■ Directions
Could you set down exactly the lines of the data below, starting at the one that holds "SIR.app - the unforced SIR" and ending at the one that holds "the phaseplane and", both included, and only those?

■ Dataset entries
- Opening Delimiter -

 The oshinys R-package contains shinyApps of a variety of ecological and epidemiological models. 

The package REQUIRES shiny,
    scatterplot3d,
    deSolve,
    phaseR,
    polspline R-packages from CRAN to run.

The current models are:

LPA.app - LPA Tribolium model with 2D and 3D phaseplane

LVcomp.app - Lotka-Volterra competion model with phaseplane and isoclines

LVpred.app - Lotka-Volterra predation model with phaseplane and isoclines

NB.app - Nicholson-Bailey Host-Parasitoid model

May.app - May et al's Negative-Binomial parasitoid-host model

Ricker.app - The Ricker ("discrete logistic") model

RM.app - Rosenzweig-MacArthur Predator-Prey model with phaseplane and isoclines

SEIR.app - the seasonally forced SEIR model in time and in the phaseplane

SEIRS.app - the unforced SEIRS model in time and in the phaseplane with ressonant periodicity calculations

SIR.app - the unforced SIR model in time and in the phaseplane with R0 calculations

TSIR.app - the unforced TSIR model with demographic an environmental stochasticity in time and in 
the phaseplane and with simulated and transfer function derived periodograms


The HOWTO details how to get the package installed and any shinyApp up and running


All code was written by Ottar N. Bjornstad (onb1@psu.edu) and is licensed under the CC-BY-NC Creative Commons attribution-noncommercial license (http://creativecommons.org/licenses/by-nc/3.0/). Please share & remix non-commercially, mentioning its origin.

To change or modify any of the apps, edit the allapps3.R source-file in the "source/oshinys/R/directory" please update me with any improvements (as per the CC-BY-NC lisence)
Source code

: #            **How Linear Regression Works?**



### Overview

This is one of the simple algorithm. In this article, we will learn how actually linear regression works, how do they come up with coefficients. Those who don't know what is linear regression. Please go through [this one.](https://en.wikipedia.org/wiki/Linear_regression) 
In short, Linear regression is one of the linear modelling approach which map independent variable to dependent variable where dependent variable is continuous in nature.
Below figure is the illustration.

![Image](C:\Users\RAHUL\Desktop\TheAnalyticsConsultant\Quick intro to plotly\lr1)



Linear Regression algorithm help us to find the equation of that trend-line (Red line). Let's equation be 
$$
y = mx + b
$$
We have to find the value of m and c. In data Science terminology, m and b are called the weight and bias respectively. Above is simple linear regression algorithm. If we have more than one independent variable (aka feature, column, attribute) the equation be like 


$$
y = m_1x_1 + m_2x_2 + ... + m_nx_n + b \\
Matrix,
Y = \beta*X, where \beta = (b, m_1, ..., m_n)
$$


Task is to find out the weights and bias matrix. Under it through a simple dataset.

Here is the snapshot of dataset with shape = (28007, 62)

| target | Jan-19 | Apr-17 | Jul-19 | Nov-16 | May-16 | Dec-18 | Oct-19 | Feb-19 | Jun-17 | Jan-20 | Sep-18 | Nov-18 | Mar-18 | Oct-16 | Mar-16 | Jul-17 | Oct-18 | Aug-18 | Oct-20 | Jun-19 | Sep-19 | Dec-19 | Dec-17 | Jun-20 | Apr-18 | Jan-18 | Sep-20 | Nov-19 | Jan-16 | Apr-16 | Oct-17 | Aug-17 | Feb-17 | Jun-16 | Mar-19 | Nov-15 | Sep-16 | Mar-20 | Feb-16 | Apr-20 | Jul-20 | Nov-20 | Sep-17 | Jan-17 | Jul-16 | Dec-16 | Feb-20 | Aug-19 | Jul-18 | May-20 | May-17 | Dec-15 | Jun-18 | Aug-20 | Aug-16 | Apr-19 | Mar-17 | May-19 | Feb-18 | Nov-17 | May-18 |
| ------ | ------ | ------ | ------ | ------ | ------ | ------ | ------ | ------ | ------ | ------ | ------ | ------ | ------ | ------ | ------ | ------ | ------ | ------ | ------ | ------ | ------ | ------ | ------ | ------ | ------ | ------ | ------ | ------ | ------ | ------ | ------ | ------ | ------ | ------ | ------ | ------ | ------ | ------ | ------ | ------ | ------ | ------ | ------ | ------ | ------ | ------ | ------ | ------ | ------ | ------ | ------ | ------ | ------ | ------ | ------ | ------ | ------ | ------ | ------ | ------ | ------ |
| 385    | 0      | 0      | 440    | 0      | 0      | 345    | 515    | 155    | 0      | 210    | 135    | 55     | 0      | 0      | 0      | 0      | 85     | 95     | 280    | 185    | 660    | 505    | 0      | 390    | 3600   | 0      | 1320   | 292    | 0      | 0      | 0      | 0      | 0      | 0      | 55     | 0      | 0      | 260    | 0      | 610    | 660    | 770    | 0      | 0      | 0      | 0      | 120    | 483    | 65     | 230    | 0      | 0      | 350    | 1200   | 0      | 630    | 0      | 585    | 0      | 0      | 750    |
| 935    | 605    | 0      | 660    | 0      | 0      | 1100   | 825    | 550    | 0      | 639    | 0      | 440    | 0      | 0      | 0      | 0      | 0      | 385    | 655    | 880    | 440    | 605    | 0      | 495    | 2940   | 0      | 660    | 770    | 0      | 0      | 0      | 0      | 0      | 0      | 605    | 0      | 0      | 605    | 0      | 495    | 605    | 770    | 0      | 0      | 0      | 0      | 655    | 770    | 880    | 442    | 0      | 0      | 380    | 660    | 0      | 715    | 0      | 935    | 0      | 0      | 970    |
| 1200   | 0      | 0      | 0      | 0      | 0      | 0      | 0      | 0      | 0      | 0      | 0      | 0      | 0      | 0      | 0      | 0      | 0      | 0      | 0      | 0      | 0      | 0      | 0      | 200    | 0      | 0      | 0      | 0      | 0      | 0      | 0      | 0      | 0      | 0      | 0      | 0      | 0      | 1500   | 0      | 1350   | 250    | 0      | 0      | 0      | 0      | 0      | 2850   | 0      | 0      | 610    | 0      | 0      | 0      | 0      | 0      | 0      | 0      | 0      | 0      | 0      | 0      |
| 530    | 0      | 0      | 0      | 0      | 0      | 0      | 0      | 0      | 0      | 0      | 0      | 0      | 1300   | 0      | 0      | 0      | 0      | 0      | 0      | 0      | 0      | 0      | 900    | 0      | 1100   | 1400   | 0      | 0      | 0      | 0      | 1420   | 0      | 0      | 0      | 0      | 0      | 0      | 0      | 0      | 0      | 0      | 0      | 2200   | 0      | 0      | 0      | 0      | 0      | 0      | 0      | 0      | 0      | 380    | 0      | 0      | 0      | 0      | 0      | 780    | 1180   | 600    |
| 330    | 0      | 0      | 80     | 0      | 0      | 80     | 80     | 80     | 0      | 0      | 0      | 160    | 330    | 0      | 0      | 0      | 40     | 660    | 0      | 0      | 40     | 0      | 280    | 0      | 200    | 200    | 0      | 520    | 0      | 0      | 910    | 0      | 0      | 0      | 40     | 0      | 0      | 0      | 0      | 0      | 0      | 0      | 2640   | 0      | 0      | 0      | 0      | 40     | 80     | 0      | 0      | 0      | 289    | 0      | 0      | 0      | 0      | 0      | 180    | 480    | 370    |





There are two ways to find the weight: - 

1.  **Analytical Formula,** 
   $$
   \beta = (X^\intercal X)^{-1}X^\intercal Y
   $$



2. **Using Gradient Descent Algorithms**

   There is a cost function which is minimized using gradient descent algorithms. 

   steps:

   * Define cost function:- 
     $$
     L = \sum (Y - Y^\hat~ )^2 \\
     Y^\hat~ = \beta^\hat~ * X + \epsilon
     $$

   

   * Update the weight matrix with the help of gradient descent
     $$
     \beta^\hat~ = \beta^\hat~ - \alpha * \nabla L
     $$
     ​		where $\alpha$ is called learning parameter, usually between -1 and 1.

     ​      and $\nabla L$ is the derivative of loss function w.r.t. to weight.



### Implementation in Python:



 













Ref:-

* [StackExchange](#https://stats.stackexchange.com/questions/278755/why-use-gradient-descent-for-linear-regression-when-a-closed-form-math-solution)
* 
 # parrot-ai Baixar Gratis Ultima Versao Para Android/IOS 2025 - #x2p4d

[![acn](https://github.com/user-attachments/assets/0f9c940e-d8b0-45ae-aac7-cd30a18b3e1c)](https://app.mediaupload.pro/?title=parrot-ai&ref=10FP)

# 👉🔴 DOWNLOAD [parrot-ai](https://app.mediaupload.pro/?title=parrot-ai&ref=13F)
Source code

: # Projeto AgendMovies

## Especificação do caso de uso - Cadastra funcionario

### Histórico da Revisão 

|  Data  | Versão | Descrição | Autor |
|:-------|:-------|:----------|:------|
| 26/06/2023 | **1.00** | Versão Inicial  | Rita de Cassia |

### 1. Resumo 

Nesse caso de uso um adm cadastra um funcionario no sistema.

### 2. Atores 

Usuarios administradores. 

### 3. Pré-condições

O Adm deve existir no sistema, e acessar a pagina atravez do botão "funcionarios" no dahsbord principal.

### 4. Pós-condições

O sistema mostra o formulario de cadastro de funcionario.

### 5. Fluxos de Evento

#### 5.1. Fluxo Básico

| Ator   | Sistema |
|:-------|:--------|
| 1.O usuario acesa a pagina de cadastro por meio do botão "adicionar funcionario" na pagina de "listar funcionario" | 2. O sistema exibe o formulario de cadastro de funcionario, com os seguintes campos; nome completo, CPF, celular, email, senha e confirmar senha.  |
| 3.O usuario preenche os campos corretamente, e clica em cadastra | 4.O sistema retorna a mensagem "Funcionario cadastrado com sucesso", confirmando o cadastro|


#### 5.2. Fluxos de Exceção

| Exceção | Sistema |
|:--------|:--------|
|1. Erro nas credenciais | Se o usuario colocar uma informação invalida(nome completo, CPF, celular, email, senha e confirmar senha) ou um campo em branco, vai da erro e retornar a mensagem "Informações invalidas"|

- Closing Delimiter -

■ Result of the exercise
SIR.app - the unforced SIR model in time and in the phaseplane with R0 calculations

TSIR.app - the unforced TSIR model with demographic an environmental stochasticity in time and in 
the phaseplane and with simulated and transfer function derived periodograms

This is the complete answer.